Chair of the Beef Marketing Group Lee Borck Talks About the Risk and Rewards of Feeding CattleTue, 22 Aug 2017 16:03:55 CDT
Lee Borck became a cattle feeder in 1978, after an initial career with the Farm Credit System. Feeding was attractive, but he learned to manage risk from the loan officer side.
“They were the folks that weren't afraid to try new things,” Bork said. “They were taking more risk. They got more bumps, but they got more rewards at the same time.

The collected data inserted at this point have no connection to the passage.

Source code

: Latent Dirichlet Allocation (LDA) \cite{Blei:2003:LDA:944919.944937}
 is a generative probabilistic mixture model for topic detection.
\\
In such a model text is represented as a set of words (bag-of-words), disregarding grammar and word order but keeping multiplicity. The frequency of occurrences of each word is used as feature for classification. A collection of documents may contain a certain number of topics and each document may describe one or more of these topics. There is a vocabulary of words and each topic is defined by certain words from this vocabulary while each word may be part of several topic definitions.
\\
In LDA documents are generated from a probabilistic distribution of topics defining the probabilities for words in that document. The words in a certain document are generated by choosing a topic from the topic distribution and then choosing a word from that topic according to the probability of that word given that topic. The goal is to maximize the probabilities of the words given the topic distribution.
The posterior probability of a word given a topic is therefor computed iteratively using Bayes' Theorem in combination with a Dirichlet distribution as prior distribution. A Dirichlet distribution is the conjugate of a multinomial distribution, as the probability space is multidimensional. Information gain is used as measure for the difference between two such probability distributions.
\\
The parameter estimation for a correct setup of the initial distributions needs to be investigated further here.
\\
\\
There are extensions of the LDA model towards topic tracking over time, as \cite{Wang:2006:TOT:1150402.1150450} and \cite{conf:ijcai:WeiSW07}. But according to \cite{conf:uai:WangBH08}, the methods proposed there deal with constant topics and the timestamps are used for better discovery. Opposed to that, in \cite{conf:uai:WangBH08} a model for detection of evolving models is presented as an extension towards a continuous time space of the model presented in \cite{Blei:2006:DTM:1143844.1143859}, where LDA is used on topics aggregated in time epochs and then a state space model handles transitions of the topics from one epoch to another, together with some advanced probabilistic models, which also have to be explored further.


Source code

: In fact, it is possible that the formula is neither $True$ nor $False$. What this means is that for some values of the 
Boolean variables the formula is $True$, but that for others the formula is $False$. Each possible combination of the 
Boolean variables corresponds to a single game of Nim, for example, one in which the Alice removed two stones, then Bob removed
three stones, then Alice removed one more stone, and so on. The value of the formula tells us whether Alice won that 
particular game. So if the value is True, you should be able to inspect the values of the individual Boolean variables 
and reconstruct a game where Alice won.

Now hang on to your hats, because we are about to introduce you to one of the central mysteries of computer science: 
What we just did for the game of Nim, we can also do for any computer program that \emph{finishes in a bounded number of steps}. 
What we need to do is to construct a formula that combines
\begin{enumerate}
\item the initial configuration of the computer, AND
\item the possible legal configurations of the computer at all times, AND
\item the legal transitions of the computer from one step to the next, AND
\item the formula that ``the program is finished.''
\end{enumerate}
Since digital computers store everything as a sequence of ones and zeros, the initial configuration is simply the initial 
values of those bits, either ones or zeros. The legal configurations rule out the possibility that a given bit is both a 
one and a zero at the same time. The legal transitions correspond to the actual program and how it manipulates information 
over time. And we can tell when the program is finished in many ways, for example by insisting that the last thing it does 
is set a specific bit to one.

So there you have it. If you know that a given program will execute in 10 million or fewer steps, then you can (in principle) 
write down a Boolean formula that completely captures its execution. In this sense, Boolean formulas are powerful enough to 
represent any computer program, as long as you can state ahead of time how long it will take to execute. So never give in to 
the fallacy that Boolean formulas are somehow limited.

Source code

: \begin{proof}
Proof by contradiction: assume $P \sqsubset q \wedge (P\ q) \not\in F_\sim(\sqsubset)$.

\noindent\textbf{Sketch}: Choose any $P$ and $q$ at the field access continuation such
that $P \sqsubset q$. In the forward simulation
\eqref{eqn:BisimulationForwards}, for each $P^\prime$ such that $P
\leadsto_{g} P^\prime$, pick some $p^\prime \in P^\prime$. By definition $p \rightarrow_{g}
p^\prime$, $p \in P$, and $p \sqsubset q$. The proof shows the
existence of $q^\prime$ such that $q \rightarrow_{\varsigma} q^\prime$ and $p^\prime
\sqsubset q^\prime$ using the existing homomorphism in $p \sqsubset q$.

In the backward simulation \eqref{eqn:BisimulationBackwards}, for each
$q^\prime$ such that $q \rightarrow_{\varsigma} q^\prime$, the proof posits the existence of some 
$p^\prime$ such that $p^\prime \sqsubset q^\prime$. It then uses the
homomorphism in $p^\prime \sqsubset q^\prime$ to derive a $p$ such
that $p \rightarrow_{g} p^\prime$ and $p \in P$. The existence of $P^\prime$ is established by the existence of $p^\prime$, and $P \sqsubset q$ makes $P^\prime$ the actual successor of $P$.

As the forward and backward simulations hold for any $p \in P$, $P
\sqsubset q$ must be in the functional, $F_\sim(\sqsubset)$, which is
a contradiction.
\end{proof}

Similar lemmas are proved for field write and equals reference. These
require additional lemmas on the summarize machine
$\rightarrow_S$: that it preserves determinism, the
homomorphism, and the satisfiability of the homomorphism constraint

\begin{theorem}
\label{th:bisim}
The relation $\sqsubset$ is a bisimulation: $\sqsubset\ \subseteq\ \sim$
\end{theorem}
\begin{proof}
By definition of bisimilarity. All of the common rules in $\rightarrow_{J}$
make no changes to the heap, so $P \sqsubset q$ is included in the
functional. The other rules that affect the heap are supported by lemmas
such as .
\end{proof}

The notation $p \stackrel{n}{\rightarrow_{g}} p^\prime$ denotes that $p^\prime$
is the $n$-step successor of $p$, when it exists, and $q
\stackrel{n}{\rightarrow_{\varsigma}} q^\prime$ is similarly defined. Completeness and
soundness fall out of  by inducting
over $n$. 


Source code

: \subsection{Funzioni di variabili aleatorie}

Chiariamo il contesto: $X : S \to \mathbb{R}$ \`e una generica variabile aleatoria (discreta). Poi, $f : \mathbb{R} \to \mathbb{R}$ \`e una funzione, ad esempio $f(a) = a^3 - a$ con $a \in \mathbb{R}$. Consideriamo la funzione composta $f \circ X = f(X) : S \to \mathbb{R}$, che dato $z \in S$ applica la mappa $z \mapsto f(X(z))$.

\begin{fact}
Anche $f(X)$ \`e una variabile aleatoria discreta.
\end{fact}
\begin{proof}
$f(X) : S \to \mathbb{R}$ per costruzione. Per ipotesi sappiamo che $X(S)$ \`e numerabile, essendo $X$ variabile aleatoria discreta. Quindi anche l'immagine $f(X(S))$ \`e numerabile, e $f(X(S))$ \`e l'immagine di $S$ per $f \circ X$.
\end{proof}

And one thing that I learned in being at Production Credit and on the financing side… I didn't learn so much what to do, but you could certainly see the mistakes people made in the way that they looked at their business plan and not thinking far enough out in front as to what might happen to them.”
To watch a video featuring Lee Borck, Manhattan, Kansas-based chairman of Integrated Livestock Systems and the Beef Marketing Group Cooperative, talk about risk and reward in cattle feeding for consumers, click or tap the PLAYBOX below.
Not even the most cautious planners figured on 18% interest in the early 1980s, but Borck weathered that storm and later reflected, it’s possible to be TOO careful.
“You've got to have a few failures to learn what not to do again… To be really successful you have to be able to make a decision when you have 65% of the information that is available of the 100% total information that's out there,” he said. “If you wait till you get to 90% all the good deals are gone because everybody else has made that decision. But that also means that occasionally you're going to fail and you're going to go backwards. But if you can make seven or eight deals out of ten work, you're going to move ahead and you're going to move ahead pretty good.”
One notable exception, where cattle producers cannot afford to fail, is in pleasing beef consumers.
“Somebody buys a steak from one of my animals and they go home and eat it,” remarked Borck. “They're not going to bring that steak back like they do if they get a defect in a refrigerator, or a tire, or something else that they buy. They just don't come back and buy another steak for a while.”
The key to producing fail-proof beef, Borck says, is branding backed by attributes consumers want.
“And the big change isn't so much that we're producing animals that taste better, that eat better, as much that it is that we're recognizing that we've got to produce what the consumer wants,” Borck explained. “Rather than producing what we want and saying what will you give me for it. We know there's a premium market that's out there for cattle with certain attributes, and it has changed the way that we do business.”
Borck, honored with the 2017 Industry Achievement Award at this year’s Feeding Quality Forum, suggests beef producers should worry less about failing in their endless quest to earn more dollars from consumers.